Estamos perante uma quase-novela onde o amor inevitável,
interrompido e truncado entre Raimundo Gaudêncio e Cícero se encontra contido numa carta que ficará por ser lida durante décadas. De um romance sobre como o amor
iniciático e pós-adolescente entre dois rapazes, encerrado no sertão profundo, se
transforma num longo percurso-poema sobre as várias camadas que o preconceito e
o medo podem conter; como esse preconceito, a ignorância e o medo congénitos
podem ditar a violência e a profunda infelicidade dos seres. Sobre, ainda, a
necessidade premente da palavra dita oralmente e da urgência da aprendizagem na direcção da leitura da
palavra escrita, escondida, ansiada.
Como em «Carta de Uma Desconhecida» de Stefan Zweig (1922), «A Palavra que Resta» usa a expressão romântica extrema, neste caso de índole rural e oral (lembrando por vezes a cadência ritmada de Saramago), onde é
a leitura adiada que dá o mote para que o leitor siga atrás da história, levado pelo inexorável atraso de décadas de auto-repressão e desejo escondido.
Um romance-novela que tem por centro o longo capítulo “Estrada”
que nos indica o percurso a que o protagonista deverá regressar de modo
desejado e simultaneamente recusado, como sempre acontece no caminho que se faz de volta ao passado. E, já no final, em
outro mais longo capítulo, “Casa” contém o regresso final consumado. Estrada e
Casa, o eterno retorno de Raimundo Gaudêncio.
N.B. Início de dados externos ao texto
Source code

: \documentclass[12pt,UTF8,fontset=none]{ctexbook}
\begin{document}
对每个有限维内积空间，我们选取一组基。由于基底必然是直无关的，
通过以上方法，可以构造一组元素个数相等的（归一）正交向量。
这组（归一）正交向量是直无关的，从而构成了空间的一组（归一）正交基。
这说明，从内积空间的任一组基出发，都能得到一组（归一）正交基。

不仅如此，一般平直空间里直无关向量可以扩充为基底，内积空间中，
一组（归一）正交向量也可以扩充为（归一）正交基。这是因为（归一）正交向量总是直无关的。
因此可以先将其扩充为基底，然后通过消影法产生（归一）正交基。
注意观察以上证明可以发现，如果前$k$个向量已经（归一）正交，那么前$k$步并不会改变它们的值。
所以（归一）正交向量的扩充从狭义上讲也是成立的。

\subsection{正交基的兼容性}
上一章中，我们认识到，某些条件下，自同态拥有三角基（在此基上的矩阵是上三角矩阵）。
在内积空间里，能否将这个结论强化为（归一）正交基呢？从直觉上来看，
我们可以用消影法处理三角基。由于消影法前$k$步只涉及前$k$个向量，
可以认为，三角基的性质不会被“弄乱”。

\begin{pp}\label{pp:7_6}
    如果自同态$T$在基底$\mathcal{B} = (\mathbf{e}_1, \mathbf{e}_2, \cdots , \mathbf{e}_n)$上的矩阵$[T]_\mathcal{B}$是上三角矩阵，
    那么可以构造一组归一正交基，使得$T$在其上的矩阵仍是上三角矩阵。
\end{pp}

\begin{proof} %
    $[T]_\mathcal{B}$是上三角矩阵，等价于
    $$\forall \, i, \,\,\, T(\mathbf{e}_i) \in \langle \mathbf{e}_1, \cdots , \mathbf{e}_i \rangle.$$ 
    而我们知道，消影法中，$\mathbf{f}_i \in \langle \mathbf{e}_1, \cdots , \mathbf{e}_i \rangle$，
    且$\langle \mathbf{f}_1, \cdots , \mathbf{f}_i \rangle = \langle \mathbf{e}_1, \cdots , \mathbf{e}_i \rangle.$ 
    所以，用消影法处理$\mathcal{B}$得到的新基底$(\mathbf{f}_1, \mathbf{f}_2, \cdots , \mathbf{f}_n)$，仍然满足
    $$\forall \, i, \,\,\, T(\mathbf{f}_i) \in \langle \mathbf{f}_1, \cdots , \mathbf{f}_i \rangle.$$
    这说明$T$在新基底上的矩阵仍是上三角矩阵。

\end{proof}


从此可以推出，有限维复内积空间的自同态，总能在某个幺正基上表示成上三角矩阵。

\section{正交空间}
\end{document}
O mesmo desejo de voltar à palavra que devia
ter sido dita e ouvida junto a uma cruz na margem do rio, muito tempo antes, a recusa de sofrer a
ausência que o preconceito impôs de modo tão violento para toda a vida.
Assim, aqui fica registado somente o amor inicial, carnal e
fraterno entre dois corpos unidos desunidos que descobrem que também eles foram construídos
na base da pulsão ditada pelas duas respectivas almas.